--- Recorded information Enclosed Below ---
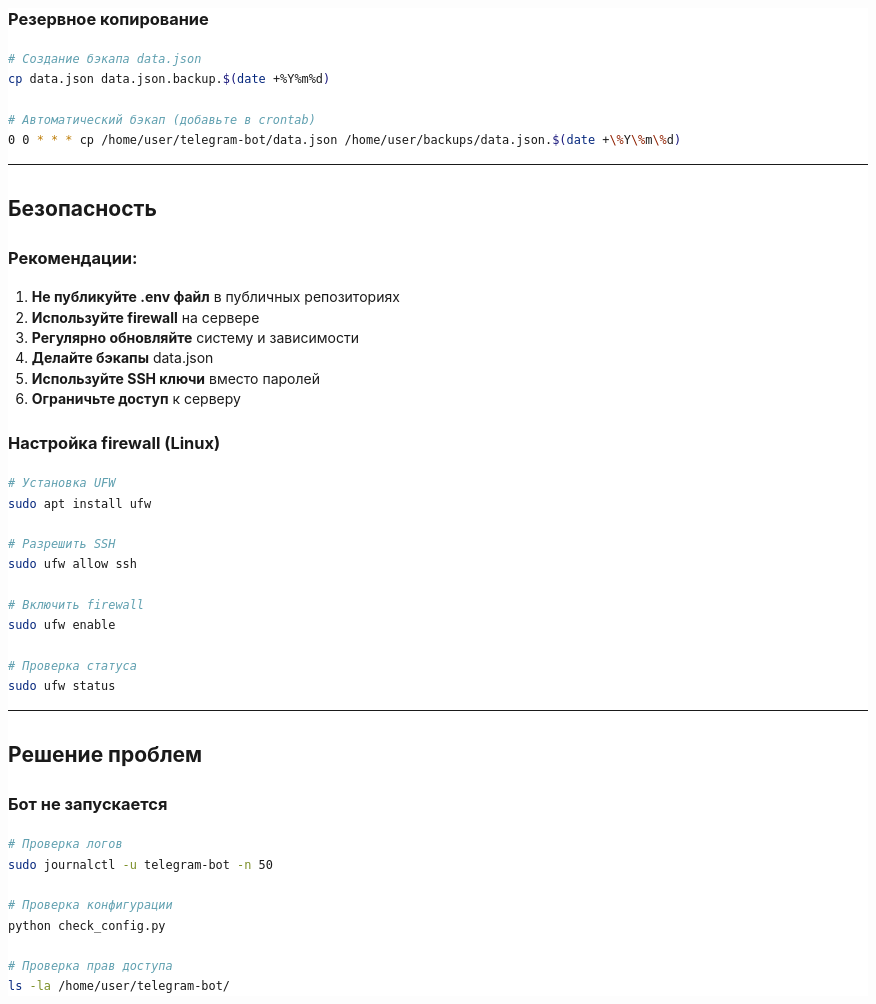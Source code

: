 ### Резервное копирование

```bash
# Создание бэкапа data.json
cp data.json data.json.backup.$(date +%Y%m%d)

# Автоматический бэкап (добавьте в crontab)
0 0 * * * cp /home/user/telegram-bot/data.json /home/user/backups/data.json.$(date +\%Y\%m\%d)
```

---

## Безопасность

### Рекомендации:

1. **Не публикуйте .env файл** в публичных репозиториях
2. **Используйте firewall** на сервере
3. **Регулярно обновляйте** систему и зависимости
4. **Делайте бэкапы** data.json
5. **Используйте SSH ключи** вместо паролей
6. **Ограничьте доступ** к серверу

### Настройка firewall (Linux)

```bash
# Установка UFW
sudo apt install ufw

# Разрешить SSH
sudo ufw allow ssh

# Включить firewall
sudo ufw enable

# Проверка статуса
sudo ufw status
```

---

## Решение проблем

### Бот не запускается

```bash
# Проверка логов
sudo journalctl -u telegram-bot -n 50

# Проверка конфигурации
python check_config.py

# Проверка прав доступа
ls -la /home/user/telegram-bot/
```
--- End of Enclosed Recorded information ---
--- Recorded information Enclosed Below ---
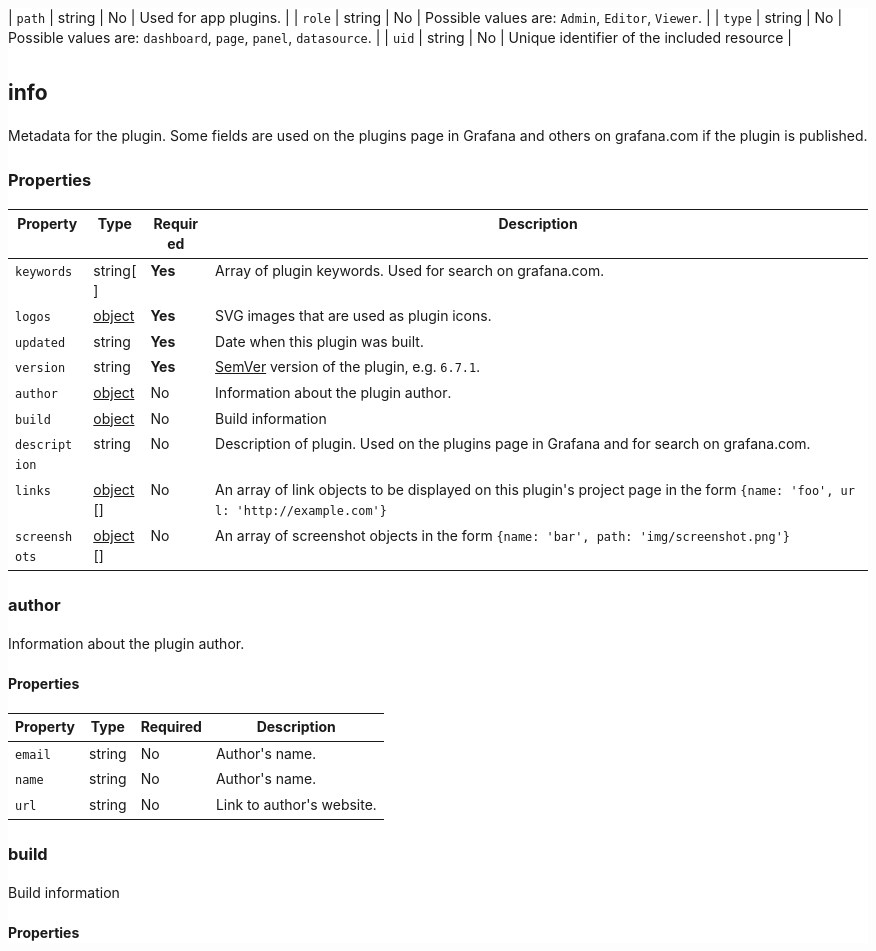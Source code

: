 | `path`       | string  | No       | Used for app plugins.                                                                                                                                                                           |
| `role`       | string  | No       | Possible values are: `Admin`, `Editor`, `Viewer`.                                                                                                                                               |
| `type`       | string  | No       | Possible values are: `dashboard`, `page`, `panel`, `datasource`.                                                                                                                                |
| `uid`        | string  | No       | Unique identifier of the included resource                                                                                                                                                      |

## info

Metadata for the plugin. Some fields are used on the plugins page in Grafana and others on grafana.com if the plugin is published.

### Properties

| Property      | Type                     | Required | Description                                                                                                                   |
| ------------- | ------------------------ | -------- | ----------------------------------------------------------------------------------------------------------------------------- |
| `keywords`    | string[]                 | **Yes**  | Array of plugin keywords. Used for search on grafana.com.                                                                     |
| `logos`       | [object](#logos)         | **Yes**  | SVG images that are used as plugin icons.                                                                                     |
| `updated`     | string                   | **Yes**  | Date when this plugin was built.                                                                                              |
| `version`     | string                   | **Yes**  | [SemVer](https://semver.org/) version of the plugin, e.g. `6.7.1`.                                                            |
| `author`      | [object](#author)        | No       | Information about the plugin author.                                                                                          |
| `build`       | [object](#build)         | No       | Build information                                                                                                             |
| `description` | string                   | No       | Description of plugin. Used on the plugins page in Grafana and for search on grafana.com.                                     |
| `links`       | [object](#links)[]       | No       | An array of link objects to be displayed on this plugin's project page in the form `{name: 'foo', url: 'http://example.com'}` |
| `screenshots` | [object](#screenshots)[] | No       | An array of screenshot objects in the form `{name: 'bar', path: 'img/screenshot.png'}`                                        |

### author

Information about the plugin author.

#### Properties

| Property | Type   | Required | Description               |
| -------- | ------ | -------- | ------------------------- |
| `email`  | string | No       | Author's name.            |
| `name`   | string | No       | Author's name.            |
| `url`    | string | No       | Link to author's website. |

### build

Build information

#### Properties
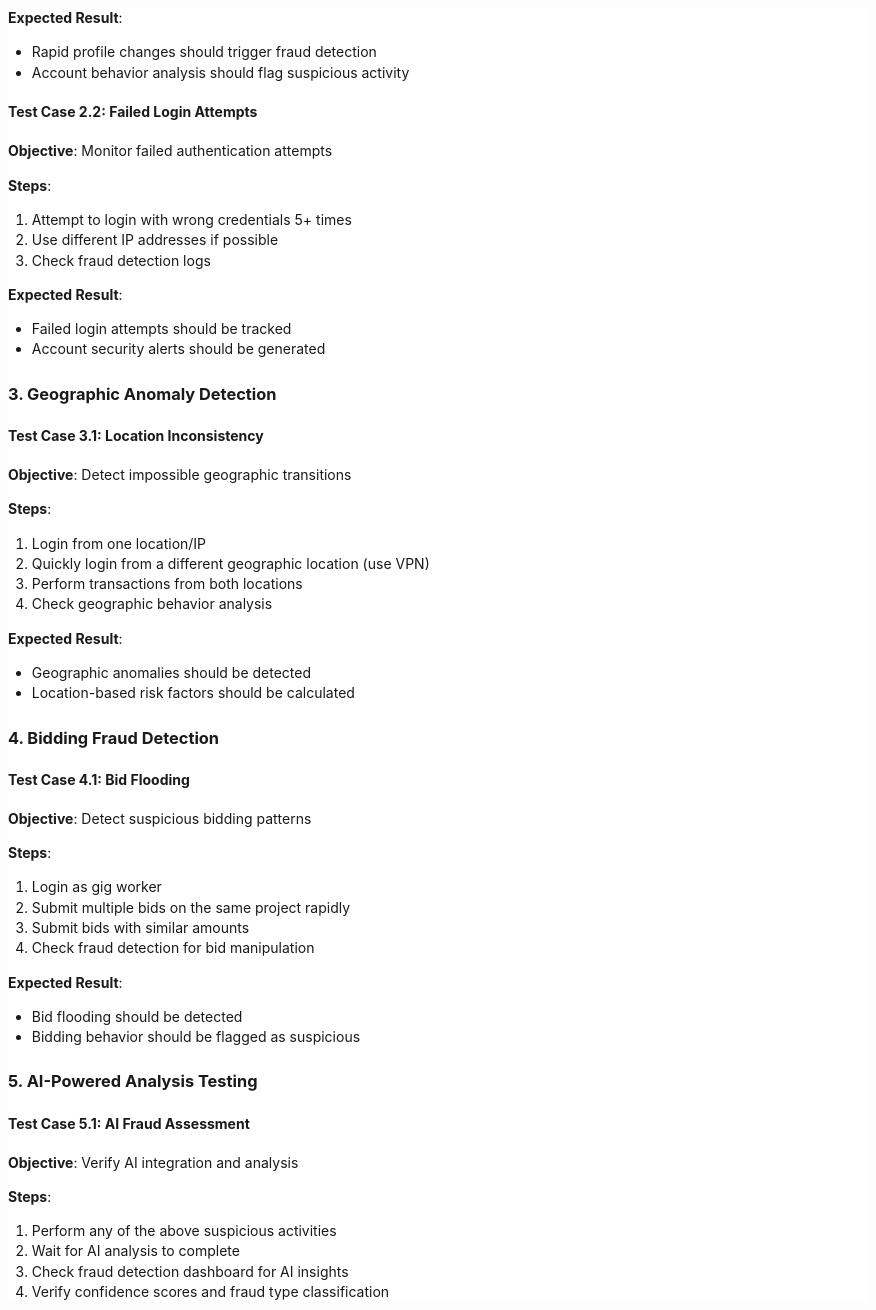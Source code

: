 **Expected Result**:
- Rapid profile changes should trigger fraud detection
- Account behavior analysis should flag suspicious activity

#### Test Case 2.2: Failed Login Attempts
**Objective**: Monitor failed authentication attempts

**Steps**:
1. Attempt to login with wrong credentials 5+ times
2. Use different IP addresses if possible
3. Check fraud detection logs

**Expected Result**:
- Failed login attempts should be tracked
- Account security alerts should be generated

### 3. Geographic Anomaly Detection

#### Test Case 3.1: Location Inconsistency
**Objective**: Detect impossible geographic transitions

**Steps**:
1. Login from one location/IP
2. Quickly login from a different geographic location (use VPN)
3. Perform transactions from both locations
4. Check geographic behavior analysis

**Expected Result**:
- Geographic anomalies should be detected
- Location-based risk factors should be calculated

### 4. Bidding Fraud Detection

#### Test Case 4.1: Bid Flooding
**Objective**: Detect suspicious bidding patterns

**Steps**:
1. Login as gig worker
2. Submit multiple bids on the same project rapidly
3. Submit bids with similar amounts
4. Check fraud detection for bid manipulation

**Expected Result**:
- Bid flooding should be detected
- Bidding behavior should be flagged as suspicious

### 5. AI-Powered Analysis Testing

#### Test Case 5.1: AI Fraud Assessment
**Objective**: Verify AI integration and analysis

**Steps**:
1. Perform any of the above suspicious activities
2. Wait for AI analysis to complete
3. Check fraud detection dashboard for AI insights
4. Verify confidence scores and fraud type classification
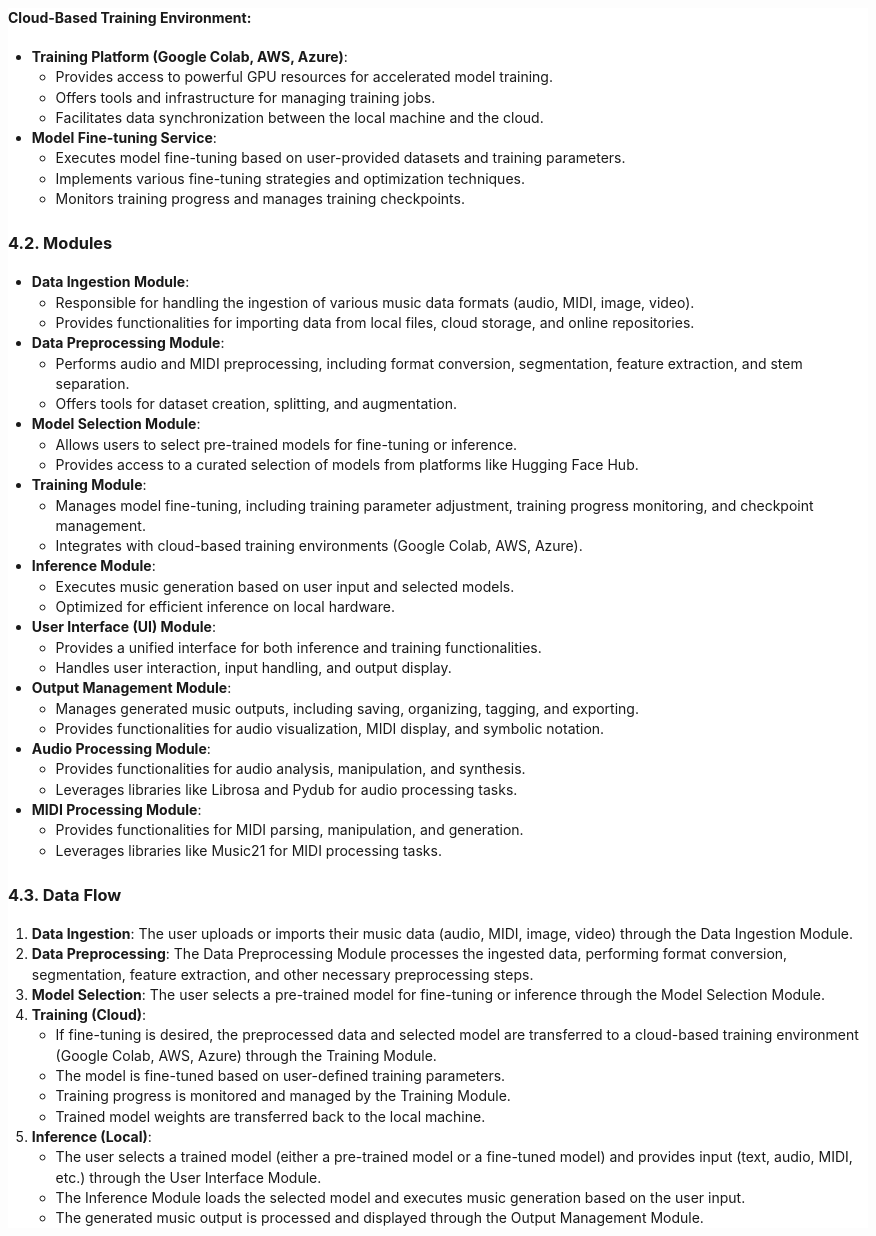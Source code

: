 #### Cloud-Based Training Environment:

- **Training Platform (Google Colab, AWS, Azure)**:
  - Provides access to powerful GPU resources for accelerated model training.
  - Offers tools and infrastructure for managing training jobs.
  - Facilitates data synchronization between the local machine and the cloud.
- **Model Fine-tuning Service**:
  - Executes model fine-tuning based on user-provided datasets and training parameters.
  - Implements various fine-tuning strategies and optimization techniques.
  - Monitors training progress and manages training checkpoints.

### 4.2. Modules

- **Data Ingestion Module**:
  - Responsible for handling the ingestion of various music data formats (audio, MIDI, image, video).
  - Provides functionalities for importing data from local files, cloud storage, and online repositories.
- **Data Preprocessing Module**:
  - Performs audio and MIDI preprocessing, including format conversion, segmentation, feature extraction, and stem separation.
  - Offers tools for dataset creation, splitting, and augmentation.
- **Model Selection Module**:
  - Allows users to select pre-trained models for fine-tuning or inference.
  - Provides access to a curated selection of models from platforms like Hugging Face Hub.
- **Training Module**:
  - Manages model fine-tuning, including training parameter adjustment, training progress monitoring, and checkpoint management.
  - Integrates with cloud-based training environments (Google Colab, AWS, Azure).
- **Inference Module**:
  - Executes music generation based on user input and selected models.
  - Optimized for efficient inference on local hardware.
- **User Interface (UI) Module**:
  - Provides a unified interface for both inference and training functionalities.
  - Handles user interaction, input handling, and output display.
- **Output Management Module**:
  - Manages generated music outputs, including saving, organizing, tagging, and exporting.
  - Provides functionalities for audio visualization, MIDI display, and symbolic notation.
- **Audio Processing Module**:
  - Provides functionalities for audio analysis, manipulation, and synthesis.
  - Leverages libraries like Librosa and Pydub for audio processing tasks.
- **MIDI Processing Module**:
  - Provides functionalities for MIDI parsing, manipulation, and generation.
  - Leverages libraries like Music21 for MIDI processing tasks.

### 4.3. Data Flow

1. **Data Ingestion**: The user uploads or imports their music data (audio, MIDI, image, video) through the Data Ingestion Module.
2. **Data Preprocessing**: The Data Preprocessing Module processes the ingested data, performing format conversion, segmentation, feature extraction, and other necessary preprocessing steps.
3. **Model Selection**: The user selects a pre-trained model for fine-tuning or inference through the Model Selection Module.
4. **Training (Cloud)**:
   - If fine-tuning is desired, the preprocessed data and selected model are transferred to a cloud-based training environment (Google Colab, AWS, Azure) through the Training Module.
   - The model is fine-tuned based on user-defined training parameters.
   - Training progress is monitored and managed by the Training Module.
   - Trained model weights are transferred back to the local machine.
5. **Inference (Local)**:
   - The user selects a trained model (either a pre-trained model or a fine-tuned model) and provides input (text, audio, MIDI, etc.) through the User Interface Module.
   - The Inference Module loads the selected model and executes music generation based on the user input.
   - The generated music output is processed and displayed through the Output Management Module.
--- End of Enclosed Recorded information ---
--- Recorded information Enclosed Below ---
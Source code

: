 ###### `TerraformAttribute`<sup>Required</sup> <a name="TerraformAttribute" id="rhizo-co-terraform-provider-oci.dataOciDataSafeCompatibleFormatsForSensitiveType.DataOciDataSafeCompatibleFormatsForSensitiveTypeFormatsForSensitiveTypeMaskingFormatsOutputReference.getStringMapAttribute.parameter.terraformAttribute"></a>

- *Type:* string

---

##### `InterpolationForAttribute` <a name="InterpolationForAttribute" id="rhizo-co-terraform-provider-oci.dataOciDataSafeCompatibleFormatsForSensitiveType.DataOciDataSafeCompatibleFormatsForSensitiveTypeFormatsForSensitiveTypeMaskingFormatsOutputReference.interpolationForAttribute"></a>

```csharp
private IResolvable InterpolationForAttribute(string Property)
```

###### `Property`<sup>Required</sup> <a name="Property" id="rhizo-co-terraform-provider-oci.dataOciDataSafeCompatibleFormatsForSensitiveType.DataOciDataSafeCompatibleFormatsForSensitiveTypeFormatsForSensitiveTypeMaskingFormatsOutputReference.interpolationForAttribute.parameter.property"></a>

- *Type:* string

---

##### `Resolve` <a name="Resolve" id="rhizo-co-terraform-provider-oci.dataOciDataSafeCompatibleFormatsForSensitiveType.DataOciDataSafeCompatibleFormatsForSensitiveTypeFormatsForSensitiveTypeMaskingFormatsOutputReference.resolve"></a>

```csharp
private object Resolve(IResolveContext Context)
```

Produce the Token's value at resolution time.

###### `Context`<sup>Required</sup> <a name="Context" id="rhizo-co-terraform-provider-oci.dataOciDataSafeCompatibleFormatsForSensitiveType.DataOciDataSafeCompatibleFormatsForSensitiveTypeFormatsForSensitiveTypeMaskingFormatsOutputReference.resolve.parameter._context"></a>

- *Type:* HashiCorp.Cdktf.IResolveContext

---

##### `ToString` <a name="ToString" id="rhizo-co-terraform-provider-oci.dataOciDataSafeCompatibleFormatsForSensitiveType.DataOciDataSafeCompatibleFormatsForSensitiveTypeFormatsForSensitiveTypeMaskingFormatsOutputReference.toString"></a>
--- End of Enclosed Recorded information ---
## What is being asked
Of the lines above, copy only those from the one holding "2. Use different IP addresses if possible" to the one holding "#### Cloud-Based Training", both included, and exclude every image.

## Your solution
2. Use different IP addresses if possible
3. Check fraud detection logs

**Expected Result**:
- Failed login attempts should be tracked
- Account security alerts should be generated

### 3. Geographic Anomaly Detection

#### Test Case 3.1: Location Inconsistency
**Objective**: Detect impossible geographic transitions

**Steps**:
1. Login from one location/IP
2. Quickly login from a different geographic location (use VPN)
3. Perform transactions from both locations
4. Check geographic behavior analysis

**Expected Result**:
- Geographic anomalies should be detected
- Location-based risk factors should be calculated

### 4. Bidding Fraud Detection

#### Test Case 4.1: Bid Flooding
**Objective**: Detect suspicious bidding patterns

**Steps**:
1. Login as gig worker
2. Submit multiple bids on the same project rapidly
3. Submit bids with similar amounts
4. Check fraud detection for bid manipulation

**Expected Result**:
- Bid flooding should be detected
- Bidding behavior should be flagged as suspicious

### 5. AI-Powered Analysis Testing

#### Test Case 5.1: AI Fraud Assessment
**Objective**: Verify AI integration and analysis

**Steps**:
1. Perform any of the above suspicious activities
2. Wait for AI analysis to complete
3. Check fraud detection dashboard for AI insights
4. Verify confidence scores and fraud type classification
Source code

: #### Cloud-Based Training Environment:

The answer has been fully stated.